Sirens flooded my ears as my knees quivered at the sound of their screams.  The last words I had heard escape from my little sister’s lips earlier that day striking against my skull.  Through blurring tears, I gaped at the officer attempting to somehow alleviate to my parents that their little daughter’s dead body was sunken at the bottom of Devil’s Pond.


*


“I'll see you in a bit, Aud,” my father said in a slight monotone. Dark circles framed his aged eyes. 


“See you,” I mouthed inaudibly, slinging my backpack over my shoulder.  I willed myself to climb out of the passenger seat, slam the door, and scuff my feet along the pavement, strategically stepping over the cracks, a game I continually played with myself. 

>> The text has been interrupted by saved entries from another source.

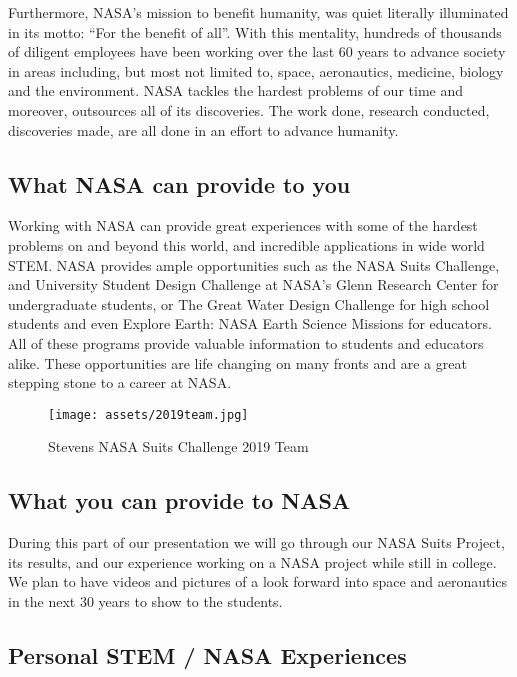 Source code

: \documentclass{article}
\let\Oldsubsection\subsection
\renewcommand{\subsection}{\FloatBarrier\Oldsubsection}
\begin{document}
Furthermore, NASA’s mission to benefit humanity, was quiet literally illuminated in its motto: “For the benefit of all”. With this mentality, hundreds of thousands of diligent employees have been working over the last 60 years to advance society in areas including, but most not limited to, space, aeronautics, medicine, biology and the environment. NASA tackles the hardest problems of our time and moreover, outsources all of its discoveries. The work done, research conducted, discoveries made, are all done in an effort to advance humanity.

\subsection{What NASA can provide to you}

Working with NASA can provide great experiences with some of the hardest problems on and beyond this world, and incredible applications in wide world STEM. NASA provides ample opportunities such as the NASA Suits Challenge, and University Student Design Challenge at NASA’s Glenn Research Center for undergraduate students, or The Great Water Design Challenge for high school students and even Explore Earth: NASA Earth Science Missions for educators. All of these programs provide valuable information to students and educators alike. These opportunities are life changing on many fronts and are a great stepping stone to a career at NASA. 

\begin{figure}[!htb]
  \centering
  \texttt{[image: assets/2019team.jpg]}
  \caption{Stevens NASA Suits Challenge 2019 Team}
  \label{fig:2019Team}
\end{figure}


\subsection{What you can provide to NASA}

During this part of our presentation we will go through our NASA Suits Project, its results, and our experience working on a NASA project while still in college. We plan to have videos and pictures of a look forward into space and aeronautics in the next 30 years to show to the students.

\subsection{Personal STEM / NASA Experiences}
\end{document}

Going through the monotonous motions, I heaved open the double glass doors and slunk into the same chair in the corner of the waiting room I had mentally claimed since day one.  My nose had grown accustomed to the aroma of air freshener and magazines.  Eyes fixated on the carpet tile, a pair of black heels protruded into my line of vision.  I panned my eyes up to the familiar, welcoming face. 


“How are you today, Audrey?” Dr. Nicole inquired, revealing her pearly teeth.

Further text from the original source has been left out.